00:44:13.440 Event logs approach event messages differently, with Kafka as a prominent example. Events are persisted within an append-only log shared by all consumers, who can read from it at any time.

00:45:02.760 The stateless broker does not track event consumption and simplifies the architecture, but with this stateless broker and append-only writes, we achieve an incredible level of focus, great for high availability and well-suited for real-time applications and data streams.

00:45:56.520 Events are not purged after processing, thus enabling us to replay the stream of events at will, which forms a solid foundation for event sourcing.

00:46:39.240 Event logs represent an excellent method of offloading work to microservices while concurrently maintaining the notion of a system-wide state.

00:47:39.840 To summarize, background jobs utilize queues and are a great fit for monolithic architectures.
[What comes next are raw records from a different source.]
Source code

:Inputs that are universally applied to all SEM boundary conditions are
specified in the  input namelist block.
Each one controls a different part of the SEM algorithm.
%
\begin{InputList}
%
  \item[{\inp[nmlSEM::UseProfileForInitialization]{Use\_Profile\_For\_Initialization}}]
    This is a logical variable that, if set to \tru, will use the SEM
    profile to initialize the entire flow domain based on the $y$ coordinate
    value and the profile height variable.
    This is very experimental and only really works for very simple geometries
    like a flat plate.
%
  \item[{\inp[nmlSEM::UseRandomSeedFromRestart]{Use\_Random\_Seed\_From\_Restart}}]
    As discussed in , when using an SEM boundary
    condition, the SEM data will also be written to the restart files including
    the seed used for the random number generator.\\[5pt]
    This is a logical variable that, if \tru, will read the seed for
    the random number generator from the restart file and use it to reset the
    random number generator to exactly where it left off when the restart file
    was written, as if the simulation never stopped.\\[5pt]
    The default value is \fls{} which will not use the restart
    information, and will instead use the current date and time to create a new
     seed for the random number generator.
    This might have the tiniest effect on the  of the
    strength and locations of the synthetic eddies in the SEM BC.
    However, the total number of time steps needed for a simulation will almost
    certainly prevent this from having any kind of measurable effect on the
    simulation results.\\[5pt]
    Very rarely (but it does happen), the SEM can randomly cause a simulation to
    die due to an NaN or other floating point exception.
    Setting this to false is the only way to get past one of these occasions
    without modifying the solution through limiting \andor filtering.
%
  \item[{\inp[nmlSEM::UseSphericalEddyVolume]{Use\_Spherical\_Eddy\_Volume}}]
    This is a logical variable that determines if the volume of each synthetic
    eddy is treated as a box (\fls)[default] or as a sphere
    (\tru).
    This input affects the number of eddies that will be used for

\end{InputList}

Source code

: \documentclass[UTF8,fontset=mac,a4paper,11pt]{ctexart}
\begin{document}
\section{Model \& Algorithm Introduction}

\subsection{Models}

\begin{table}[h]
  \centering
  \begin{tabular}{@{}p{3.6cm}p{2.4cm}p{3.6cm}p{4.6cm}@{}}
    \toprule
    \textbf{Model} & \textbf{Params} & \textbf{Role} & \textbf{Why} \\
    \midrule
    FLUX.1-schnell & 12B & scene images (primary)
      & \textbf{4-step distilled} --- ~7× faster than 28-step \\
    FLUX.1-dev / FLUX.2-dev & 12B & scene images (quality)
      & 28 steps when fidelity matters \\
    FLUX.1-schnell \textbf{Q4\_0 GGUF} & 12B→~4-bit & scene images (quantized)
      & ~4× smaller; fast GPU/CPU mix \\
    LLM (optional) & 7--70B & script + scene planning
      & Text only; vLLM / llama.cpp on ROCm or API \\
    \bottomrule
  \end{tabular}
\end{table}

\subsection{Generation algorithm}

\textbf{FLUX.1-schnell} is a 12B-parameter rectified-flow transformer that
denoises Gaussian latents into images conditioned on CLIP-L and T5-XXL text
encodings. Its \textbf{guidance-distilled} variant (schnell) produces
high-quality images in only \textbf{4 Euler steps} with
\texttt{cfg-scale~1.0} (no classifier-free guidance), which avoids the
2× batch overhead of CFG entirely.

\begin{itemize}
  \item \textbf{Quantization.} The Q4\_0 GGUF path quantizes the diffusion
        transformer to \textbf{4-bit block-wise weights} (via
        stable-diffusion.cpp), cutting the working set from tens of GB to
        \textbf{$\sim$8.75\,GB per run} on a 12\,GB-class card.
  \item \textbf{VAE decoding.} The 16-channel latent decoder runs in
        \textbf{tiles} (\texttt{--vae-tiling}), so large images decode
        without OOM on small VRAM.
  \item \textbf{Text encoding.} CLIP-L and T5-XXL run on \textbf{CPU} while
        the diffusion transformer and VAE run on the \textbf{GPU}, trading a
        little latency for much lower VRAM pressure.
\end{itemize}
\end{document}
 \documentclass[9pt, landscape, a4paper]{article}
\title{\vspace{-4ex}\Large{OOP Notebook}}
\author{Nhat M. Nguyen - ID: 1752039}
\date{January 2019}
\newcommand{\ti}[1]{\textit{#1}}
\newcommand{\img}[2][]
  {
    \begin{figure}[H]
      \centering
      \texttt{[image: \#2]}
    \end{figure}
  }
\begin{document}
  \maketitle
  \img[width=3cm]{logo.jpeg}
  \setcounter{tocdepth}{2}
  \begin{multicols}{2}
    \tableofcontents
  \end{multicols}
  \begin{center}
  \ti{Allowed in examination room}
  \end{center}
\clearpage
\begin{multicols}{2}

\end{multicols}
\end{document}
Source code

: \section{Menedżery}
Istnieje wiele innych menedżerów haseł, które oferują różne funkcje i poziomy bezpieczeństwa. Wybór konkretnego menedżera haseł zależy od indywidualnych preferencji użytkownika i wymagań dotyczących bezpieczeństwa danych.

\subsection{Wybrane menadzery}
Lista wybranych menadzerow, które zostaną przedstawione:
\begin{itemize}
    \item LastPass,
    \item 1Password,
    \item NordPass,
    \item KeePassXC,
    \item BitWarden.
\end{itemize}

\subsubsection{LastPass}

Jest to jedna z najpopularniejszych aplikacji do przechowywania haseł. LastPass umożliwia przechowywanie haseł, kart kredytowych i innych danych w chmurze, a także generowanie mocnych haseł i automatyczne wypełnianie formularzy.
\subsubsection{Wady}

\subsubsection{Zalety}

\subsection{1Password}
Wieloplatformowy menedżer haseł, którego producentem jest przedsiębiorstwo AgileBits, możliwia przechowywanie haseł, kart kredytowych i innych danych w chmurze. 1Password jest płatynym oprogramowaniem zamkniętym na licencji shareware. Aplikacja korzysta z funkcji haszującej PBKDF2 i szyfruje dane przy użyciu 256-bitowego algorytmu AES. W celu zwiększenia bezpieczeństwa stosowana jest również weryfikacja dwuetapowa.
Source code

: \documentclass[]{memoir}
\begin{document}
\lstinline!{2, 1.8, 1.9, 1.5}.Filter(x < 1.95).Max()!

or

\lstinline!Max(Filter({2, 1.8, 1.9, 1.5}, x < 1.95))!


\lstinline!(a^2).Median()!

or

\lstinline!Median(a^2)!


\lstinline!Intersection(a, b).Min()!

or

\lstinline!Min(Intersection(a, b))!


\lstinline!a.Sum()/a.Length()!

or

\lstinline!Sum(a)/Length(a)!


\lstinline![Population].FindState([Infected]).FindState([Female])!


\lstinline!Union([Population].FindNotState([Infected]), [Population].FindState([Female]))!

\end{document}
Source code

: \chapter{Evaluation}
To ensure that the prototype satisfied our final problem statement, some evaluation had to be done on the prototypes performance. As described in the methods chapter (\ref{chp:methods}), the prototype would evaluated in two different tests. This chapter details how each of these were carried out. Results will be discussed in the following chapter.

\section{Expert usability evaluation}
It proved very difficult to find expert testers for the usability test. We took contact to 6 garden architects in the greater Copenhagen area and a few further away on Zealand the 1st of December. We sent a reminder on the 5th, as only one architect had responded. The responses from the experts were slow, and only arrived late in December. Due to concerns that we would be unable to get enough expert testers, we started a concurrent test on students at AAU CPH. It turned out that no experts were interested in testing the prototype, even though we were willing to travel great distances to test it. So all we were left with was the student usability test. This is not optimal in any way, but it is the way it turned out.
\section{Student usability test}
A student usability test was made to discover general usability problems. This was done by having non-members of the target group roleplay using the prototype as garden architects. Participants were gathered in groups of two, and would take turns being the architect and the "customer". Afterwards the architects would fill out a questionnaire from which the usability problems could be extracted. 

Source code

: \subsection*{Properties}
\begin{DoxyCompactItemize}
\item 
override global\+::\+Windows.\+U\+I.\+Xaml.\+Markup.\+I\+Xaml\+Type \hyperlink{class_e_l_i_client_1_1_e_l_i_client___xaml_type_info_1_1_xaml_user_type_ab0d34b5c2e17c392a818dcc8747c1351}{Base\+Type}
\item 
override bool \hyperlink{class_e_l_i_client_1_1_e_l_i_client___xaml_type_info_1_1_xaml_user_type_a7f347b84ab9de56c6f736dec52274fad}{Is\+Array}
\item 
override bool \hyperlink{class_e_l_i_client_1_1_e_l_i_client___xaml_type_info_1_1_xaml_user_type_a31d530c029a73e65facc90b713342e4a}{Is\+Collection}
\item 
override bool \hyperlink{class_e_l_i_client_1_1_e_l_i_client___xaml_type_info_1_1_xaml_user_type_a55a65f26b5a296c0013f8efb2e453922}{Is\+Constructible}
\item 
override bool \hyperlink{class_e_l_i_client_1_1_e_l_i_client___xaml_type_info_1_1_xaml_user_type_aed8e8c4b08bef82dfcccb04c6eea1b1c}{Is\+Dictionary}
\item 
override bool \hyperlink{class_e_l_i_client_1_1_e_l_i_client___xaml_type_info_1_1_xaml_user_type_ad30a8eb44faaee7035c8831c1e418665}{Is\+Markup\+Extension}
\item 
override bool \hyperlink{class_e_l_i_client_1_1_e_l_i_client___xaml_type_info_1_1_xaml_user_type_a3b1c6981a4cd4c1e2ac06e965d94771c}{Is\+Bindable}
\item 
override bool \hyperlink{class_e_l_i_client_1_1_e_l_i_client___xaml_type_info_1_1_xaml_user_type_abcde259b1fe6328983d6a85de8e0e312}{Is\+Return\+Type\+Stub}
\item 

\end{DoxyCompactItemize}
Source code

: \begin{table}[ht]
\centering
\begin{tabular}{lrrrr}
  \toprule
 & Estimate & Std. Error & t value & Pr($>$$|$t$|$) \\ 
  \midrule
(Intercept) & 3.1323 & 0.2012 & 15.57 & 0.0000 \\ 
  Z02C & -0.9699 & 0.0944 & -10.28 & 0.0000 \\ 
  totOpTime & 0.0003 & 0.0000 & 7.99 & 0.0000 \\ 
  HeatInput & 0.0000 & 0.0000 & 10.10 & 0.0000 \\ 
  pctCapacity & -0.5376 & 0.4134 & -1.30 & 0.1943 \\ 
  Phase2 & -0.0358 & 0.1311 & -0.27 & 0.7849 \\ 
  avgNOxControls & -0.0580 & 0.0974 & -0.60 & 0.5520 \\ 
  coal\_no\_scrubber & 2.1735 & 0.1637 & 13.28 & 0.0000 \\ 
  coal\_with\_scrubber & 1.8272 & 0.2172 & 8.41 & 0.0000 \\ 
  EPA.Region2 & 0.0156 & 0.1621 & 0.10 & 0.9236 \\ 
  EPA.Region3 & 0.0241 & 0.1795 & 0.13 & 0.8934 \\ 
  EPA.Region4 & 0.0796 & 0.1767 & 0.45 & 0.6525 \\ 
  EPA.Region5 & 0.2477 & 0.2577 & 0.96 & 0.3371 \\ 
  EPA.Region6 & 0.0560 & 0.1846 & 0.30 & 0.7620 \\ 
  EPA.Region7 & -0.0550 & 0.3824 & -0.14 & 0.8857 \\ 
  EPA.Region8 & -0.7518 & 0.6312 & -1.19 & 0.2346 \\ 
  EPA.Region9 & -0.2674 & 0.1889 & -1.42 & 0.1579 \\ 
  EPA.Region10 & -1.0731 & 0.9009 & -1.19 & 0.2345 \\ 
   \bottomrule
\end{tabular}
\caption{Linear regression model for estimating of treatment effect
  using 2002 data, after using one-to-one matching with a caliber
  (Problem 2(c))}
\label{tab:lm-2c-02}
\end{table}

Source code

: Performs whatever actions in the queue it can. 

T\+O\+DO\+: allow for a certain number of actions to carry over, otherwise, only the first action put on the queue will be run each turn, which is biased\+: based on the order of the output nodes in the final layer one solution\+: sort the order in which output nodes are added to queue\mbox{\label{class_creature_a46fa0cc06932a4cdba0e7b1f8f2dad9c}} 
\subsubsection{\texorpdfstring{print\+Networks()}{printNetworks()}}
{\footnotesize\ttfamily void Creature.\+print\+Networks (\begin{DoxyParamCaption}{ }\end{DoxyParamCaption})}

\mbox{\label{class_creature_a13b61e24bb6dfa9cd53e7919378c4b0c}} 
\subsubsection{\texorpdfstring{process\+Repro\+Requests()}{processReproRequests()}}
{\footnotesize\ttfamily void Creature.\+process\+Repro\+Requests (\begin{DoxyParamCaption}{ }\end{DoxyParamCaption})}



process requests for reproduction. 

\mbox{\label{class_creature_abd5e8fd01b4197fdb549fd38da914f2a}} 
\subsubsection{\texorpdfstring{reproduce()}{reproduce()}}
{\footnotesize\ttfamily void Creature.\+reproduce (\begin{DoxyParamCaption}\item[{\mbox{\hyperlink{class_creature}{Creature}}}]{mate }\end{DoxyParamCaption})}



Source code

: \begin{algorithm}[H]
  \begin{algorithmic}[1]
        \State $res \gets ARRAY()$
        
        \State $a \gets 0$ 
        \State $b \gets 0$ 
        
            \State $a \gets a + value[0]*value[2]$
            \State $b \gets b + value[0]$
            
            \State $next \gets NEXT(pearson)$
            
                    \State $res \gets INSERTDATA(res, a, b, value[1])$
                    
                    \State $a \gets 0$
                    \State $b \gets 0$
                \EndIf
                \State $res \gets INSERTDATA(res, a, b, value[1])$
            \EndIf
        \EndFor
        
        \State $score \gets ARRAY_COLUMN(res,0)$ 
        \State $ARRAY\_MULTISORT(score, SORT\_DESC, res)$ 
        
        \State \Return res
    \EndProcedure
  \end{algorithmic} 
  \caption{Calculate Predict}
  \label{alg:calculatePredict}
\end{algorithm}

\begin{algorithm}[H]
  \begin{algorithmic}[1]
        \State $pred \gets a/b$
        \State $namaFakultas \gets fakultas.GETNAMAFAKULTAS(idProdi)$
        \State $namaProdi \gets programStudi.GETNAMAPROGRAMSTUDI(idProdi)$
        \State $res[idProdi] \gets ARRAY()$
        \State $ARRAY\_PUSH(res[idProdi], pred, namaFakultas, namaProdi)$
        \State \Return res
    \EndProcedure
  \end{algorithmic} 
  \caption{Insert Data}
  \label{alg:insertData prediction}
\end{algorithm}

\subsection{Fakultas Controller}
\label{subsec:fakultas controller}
Message-oriented middleware employs topics and queues, thriving in decoupled microservices. In contrast, event logs utilize a shared log, lacking queues, providing significant advantages for event sourcing and high-throughput applications.

00:48:53.520 Shopify processes millions of Kafka messages per second. This is a recording of a Kafka-powered real-time visualization of Shopify merchants making sales during BF/CM 2020, with each particle representing a real order. Thank you for listening.